In 2016, the Obama administration announced that it would be implementing some of the Brennan Center’s recommendations for basing the grants on crime reduction instead of arrests and seizures. But it’s still funding enforcement (instead of treatment), and the new changes still don’t address the problems with accountability and transparency with these task forces.

It isn’t yet clear what the Trump administration and GOP will do with the program. Perhaps somewhat surprisingly, Trump has proposed a 22 percent cut in Byrne Grant funding, but it isn’t clear if that will survive the GOP Congress, which has carved out a pretty staunch pro-policing posture of late. Of course, so has Trump, and so has his attorney general, Jeff Sessions. It’ll be interesting to see not only what happens to the level of funding, but whether they’ll continue the Obama administration change to more evidence-based methods of distributing it.

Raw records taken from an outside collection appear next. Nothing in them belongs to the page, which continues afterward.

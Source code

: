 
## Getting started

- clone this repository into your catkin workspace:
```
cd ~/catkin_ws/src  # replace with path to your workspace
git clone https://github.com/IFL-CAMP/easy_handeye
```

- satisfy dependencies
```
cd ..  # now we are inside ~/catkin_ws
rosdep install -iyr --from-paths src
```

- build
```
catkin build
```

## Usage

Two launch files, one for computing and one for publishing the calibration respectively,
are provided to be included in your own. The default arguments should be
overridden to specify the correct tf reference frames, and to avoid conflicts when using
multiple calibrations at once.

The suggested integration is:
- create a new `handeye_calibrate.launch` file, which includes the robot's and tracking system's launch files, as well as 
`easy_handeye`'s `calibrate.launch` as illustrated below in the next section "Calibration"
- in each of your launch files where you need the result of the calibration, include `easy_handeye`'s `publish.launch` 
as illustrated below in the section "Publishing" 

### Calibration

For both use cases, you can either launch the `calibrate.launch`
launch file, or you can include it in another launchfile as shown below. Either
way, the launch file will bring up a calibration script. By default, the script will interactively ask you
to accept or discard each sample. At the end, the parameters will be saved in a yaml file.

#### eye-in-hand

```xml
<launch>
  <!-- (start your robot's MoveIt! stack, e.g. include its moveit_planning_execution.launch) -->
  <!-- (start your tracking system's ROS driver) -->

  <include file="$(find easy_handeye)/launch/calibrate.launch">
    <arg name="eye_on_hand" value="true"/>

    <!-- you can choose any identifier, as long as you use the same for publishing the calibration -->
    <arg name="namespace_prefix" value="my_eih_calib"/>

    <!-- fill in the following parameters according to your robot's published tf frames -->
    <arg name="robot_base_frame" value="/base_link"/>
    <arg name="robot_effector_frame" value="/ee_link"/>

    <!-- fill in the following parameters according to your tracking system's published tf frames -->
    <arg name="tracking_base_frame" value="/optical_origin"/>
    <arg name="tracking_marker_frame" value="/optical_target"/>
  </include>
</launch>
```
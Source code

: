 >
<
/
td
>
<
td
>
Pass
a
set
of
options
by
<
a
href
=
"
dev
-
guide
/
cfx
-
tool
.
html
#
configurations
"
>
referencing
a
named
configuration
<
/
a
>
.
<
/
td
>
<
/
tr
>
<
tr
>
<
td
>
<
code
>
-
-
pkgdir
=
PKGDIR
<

As I’ve pointed out here before, we’re always just a crisis away from repeating the mistakes of the past. So it isn’t difficult to see Trump changing course on funding, particularly if he wants to look as if he’s doing something about the opioid crisis. Giving more money to police officers is almost always politically popular. If he does shift course, it looks as if Congress will be ready to help. Last fall, Sen. Patrick J. Leahy (D-Vt.) and Sen. Charles E. Grassley (R-Iowa) introduced a bill to fight the opioid crisis by providing funding for — you guessed it — multi-jurisdictional drug task forces.